### MATERIALS PROVIDED
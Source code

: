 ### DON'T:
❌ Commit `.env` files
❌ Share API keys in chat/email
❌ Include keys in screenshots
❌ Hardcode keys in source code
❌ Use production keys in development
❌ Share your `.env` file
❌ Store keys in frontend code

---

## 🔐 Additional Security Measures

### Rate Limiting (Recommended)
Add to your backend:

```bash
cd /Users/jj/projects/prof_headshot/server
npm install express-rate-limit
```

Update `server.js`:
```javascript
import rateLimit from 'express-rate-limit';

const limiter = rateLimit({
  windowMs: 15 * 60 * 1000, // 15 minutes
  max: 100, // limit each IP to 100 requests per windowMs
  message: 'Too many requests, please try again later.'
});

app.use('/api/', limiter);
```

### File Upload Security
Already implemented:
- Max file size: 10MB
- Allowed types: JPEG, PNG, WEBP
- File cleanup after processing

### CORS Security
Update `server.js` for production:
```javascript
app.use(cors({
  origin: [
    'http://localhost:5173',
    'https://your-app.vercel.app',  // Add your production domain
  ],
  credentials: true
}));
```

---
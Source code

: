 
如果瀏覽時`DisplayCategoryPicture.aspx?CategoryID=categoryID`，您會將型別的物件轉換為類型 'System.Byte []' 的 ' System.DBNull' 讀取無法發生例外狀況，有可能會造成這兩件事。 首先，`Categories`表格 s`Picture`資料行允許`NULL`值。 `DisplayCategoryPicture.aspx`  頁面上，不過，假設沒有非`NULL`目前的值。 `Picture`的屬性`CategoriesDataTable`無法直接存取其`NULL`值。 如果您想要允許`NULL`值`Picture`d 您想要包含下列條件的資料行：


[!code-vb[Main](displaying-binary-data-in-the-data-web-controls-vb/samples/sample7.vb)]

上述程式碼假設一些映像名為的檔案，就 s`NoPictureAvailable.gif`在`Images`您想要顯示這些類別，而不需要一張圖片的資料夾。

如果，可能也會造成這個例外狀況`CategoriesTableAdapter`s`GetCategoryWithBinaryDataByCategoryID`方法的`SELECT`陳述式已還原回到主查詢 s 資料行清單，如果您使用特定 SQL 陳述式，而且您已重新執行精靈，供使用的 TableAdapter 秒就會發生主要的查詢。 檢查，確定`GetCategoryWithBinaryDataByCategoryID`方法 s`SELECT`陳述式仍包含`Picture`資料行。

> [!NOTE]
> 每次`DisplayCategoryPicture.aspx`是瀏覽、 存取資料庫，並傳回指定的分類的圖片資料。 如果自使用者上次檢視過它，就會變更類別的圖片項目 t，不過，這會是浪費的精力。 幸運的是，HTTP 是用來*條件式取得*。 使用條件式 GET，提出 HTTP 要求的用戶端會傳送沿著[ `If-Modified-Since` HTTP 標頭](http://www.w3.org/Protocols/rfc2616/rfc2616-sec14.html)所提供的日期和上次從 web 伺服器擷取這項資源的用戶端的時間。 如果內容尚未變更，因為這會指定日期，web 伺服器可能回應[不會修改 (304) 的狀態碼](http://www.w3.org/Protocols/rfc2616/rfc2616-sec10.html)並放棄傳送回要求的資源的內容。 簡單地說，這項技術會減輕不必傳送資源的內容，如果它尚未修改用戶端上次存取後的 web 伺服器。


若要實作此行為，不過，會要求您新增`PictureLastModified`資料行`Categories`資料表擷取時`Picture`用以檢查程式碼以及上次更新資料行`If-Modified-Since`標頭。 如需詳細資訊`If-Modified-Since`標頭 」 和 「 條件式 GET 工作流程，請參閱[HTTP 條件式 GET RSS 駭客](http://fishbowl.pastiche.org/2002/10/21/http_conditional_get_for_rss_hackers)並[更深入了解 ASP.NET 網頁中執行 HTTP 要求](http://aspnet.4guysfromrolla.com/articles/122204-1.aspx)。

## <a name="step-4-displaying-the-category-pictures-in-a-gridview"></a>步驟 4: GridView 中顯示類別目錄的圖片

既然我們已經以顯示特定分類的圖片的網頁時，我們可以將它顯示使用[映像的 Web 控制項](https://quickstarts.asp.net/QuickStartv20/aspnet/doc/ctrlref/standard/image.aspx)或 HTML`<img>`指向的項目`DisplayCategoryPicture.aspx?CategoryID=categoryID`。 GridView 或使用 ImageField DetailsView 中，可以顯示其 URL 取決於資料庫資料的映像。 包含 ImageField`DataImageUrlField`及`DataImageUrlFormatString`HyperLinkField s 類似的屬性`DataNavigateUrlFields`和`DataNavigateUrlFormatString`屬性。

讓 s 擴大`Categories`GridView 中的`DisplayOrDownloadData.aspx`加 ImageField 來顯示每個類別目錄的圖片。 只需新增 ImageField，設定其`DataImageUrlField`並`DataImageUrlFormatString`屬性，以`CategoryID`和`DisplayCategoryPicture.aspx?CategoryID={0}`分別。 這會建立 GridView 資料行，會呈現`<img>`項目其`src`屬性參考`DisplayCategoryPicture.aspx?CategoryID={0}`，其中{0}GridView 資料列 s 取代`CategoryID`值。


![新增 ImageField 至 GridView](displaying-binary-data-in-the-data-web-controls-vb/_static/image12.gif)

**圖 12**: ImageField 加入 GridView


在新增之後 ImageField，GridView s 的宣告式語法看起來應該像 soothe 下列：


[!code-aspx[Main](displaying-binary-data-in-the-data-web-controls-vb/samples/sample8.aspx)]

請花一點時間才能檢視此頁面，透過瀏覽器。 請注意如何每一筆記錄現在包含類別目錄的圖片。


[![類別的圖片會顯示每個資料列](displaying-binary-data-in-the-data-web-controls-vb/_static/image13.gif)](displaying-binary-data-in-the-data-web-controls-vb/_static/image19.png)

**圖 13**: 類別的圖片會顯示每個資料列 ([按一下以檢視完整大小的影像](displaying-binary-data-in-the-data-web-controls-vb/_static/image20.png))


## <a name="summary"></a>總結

### WHAT YOU ARE ASKED TO DO
Which lines run from the one holding "的 ' System.DBNull'" through the one holding "簡單地說，這項技術會減輕不必傳送資源的內容，如果它尚未修改用戶端上次存取後的 web 伺服器。" in the records above? Repeat them exactly, both included, and nothing more.

### ANSWER AREA
如果瀏覽時`DisplayCategoryPicture.aspx?CategoryID=categoryID`，您會將型別的物件轉換為類型 'System.Byte []' 的 ' System.DBNull' 讀取無法發生例外狀況，有可能會造成這兩件事。 首先，`Categories`表格 s`Picture`資料行允許`NULL`值。 `DisplayCategoryPicture.aspx`  頁面上，不過，假設沒有非`NULL`目前的值。 `Picture`的屬性`CategoriesDataTable`無法直接存取其`NULL`值。 如果您想要允許`NULL`值`Picture`d 您想要包含下列條件的資料行：


[!code-vb[Main](displaying-binary-data-in-the-data-web-controls-vb/samples/sample7.vb)]

上述程式碼假設一些映像名為的檔案，就 s`NoPictureAvailable.gif`在`Images`您想要顯示這些類別，而不需要一張圖片的資料夾。

如果，可能也會造成這個例外狀況`CategoriesTableAdapter`s`GetCategoryWithBinaryDataByCategoryID`方法的`SELECT`陳述式已還原回到主查詢 s 資料行清單，如果您使用特定 SQL 陳述式，而且您已重新執行精靈，供使用的 TableAdapter 秒就會發生主要的查詢。 檢查，確定`GetCategoryWithBinaryDataByCategoryID`方法 s`SELECT`陳述式仍包含`Picture`資料行。

> [!NOTE]
> 每次`DisplayCategoryPicture.aspx`是瀏覽、 存取資料庫，並傳回指定的分類的圖片資料。 如果自使用者上次檢視過它，就會變更類別的圖片項目 t，不過，這會是浪費的精力。 幸運的是，HTTP 是用來*條件式取得*。 使用條件式 GET，提出 HTTP 要求的用戶端會傳送沿著[ `If-Modified-Since` HTTP 標頭](http://www.w3.org/Protocols/rfc2616/rfc2616-sec14.html)所提供的日期和上次從 web 伺服器擷取這項資源的用戶端的時間。 如果內容尚未變更，因為這會指定日期，web 伺服器可能回應[不會修改 (304) 的狀態碼](http://www.w3.org/Protocols/rfc2616/rfc2616-sec10.html)並放棄傳送回要求的資源的內容。 簡單地說，這項技術會減輕不必傳送資源的內容，如果它尚未修改用戶端上次存取後的 web 伺服器。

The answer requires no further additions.